WHAT YOU ARE ASKED TO DO
The lines from the one with "You are tasked" through the last line below are to be copied exactly; no other lines are to be returned.

┌─ DATA PROVIDED

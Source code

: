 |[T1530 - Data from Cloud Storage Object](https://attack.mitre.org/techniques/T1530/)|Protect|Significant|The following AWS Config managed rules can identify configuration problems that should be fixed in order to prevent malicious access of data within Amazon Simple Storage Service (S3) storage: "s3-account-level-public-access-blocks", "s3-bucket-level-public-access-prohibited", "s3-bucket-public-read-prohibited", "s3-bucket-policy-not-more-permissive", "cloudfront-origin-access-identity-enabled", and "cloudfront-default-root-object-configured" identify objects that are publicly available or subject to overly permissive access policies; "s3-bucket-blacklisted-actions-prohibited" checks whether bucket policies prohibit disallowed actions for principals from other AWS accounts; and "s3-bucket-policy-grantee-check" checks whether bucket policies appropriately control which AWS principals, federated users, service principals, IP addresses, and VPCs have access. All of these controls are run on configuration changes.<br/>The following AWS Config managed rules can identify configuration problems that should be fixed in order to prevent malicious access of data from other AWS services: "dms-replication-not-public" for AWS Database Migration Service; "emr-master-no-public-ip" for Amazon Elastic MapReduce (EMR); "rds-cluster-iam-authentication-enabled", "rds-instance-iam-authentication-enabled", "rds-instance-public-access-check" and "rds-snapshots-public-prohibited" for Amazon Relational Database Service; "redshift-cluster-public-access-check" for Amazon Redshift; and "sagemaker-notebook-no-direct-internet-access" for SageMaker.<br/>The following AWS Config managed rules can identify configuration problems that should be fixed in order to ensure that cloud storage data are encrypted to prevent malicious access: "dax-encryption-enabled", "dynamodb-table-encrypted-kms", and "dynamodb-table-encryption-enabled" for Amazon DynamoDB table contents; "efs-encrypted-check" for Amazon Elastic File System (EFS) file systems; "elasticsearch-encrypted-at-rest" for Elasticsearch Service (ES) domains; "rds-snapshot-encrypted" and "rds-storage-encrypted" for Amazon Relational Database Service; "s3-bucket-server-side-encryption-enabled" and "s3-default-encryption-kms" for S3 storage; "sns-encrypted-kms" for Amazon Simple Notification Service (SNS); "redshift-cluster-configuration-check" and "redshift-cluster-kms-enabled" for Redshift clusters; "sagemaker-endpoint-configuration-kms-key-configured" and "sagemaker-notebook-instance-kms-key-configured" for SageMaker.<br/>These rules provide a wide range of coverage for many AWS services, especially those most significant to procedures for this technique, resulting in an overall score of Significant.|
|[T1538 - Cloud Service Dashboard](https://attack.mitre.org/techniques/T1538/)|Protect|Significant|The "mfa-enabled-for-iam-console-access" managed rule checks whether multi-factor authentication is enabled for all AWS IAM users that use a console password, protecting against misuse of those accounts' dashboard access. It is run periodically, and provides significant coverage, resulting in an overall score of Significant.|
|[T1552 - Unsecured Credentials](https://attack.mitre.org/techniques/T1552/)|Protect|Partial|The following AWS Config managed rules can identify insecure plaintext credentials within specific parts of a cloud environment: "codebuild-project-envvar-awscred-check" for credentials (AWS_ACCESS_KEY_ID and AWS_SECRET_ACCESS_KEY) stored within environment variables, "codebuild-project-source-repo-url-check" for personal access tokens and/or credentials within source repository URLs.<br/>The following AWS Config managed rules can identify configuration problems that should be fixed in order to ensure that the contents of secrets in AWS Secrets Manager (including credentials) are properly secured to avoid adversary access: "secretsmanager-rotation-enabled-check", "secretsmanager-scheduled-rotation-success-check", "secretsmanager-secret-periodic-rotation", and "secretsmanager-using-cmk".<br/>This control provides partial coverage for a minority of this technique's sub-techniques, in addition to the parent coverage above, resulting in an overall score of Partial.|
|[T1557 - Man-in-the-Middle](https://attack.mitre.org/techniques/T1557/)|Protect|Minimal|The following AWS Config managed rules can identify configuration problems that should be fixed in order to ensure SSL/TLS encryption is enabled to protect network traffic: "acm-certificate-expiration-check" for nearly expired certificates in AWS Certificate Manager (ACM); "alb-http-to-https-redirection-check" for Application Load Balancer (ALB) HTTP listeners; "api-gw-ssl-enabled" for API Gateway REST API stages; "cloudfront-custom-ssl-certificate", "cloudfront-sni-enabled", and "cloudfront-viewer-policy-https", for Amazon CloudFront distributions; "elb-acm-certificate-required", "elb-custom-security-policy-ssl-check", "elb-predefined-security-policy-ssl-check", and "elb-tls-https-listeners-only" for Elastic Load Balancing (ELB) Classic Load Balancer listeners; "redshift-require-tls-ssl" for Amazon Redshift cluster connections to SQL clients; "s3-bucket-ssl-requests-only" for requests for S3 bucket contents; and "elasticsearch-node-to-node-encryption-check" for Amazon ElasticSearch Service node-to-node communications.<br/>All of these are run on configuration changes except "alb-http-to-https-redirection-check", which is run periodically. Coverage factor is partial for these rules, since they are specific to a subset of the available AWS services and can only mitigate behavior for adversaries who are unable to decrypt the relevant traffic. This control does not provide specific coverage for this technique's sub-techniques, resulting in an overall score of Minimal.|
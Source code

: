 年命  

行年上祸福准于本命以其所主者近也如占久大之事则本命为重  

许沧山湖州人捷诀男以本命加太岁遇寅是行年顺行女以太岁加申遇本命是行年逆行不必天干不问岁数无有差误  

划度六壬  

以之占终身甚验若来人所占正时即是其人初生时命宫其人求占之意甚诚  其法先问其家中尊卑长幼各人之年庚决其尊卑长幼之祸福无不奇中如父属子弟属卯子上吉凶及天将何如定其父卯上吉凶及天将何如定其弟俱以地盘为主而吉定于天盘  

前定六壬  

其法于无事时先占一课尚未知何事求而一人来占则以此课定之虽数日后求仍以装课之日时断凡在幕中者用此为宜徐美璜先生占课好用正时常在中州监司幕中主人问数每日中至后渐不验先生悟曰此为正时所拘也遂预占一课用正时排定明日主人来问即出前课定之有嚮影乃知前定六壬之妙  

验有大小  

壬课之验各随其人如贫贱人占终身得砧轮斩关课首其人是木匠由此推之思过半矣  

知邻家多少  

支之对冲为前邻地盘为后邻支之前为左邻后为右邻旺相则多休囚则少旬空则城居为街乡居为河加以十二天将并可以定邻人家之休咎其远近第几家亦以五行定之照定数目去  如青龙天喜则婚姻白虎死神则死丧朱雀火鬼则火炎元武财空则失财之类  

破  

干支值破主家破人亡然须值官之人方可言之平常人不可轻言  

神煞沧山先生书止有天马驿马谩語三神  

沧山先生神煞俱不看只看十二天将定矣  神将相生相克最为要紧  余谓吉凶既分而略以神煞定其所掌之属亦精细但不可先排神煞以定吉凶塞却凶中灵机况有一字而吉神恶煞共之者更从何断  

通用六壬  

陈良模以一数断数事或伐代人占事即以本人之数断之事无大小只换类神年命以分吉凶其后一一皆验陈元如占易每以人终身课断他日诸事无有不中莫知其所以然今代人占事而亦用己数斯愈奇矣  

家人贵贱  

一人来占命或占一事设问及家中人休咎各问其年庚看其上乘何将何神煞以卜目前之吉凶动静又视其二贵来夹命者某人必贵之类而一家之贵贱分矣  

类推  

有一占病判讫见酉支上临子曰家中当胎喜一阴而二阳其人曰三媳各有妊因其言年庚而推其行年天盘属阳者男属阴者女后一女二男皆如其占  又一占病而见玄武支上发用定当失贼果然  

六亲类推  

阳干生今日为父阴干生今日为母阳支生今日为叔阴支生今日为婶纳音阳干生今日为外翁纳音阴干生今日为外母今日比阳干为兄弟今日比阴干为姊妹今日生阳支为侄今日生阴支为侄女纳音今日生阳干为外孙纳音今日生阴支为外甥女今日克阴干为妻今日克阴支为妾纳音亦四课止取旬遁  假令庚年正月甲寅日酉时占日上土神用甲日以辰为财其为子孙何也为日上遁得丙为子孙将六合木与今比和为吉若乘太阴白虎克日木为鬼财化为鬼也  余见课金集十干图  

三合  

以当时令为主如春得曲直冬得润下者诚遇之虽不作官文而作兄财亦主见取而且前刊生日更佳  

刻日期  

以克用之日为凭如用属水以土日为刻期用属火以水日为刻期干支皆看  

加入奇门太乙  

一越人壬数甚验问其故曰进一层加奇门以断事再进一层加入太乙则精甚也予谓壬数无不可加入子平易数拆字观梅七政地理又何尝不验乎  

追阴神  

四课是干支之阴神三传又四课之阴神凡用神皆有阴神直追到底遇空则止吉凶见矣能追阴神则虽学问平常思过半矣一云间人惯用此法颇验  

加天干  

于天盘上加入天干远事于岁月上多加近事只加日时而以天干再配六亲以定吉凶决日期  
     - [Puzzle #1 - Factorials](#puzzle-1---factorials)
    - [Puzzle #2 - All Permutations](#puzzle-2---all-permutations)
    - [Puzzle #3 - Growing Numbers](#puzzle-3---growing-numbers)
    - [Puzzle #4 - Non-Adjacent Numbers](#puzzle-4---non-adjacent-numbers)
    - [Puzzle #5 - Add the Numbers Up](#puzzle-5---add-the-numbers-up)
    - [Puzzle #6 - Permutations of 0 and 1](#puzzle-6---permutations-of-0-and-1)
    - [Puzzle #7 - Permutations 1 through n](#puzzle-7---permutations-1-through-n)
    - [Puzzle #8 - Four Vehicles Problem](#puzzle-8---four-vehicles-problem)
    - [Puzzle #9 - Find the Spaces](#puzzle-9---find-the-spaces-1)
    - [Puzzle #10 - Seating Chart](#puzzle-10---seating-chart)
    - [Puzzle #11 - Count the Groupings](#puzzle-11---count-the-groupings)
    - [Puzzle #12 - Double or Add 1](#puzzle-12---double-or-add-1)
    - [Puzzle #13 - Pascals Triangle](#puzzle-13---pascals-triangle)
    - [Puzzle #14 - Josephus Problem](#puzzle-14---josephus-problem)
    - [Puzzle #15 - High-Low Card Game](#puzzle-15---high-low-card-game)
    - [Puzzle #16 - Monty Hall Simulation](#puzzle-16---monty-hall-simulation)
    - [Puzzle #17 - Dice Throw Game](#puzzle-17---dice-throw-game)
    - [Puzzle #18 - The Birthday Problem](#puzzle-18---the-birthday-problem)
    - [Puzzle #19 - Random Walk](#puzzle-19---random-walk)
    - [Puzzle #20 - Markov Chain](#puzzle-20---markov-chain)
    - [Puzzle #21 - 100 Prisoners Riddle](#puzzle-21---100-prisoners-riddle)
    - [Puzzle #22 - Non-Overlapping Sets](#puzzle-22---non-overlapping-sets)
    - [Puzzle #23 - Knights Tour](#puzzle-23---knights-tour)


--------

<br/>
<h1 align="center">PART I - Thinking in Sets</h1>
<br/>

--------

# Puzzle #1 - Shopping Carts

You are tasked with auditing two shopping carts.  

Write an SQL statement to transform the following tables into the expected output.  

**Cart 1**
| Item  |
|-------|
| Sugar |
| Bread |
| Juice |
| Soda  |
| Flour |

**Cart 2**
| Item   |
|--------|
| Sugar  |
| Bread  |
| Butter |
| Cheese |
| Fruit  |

└─

ANSWER FOR THE TASK
You are tasked with auditing two shopping carts.  

Write an SQL statement to transform the following tables into the expected output.  

**Cart 1**
| Item  |
|-------|
| Sugar |
| Bread |
| Juice |
| Soda  |
| Flour |

**Cart 2**
| Item   |
|--------|
| Sugar  |
| Bread  |
| Butter |
| Cheese |
| Fruit  |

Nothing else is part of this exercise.